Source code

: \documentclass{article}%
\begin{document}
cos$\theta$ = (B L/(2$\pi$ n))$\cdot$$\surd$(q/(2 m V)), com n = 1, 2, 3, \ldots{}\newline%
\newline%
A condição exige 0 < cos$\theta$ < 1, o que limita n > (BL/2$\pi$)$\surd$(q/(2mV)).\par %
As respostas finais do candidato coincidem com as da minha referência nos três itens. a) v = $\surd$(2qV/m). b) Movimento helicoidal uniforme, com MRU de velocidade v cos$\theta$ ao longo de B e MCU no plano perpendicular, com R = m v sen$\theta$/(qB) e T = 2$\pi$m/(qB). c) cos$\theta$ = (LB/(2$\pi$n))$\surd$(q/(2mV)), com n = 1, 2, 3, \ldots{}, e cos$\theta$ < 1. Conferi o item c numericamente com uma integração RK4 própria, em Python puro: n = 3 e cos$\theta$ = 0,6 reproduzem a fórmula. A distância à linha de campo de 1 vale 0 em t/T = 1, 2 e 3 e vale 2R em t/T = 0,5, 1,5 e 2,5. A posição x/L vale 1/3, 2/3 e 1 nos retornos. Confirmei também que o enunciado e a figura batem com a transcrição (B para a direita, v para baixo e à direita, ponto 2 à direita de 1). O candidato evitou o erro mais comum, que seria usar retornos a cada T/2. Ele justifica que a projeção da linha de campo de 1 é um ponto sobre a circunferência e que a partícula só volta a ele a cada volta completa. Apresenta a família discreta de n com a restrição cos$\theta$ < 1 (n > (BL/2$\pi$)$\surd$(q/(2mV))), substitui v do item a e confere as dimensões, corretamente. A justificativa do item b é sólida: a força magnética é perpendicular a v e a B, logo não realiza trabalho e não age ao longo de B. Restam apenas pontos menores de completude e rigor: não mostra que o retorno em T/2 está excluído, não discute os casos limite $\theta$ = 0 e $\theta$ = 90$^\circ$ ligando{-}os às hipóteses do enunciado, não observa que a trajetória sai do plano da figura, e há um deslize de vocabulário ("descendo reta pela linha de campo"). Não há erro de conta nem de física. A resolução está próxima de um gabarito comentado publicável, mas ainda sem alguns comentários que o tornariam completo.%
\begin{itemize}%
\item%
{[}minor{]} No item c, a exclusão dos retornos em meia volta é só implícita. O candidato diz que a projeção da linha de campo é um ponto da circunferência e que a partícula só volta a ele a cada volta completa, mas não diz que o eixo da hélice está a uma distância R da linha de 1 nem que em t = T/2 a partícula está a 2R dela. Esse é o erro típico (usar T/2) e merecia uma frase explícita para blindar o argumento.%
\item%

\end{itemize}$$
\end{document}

--

DIRECTIONS -
Which lines above hold the word "newline"? Copy each of them.

TASK ANSWER -
cos$\theta$ = (B L/(2$\pi$ n))$\cdot$$\surd$(q/(2 m V)), com n = 1, 2, 3, \ldots{}\newline%
\newline%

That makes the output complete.